(Dataset entries)
########################################

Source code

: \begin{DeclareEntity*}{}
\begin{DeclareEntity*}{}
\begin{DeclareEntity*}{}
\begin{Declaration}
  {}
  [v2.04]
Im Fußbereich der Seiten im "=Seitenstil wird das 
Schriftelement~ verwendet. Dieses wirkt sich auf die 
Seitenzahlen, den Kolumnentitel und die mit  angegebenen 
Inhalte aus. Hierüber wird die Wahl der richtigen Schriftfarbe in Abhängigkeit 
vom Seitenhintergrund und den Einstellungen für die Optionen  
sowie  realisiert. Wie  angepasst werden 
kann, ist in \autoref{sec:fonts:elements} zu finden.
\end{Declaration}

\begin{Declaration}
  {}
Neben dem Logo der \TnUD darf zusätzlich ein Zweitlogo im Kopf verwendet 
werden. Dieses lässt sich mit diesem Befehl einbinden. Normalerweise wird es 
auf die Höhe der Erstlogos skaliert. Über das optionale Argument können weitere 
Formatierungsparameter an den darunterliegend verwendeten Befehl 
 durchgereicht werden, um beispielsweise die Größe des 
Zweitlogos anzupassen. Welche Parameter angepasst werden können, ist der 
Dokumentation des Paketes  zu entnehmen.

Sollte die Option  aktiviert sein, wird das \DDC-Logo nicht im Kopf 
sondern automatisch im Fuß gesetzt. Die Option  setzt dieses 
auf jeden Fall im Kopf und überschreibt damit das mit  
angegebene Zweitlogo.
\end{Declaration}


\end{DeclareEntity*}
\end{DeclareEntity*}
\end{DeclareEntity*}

########################################

> Assigned task:
Filter the entries above and keep only the lines with the word "angepasst".

> Answer for the task:
sowie  realisiert. Wie  angepasst werden 
Zweitlogos anzupassen. Welche Parameter angepasst werden können, ist der 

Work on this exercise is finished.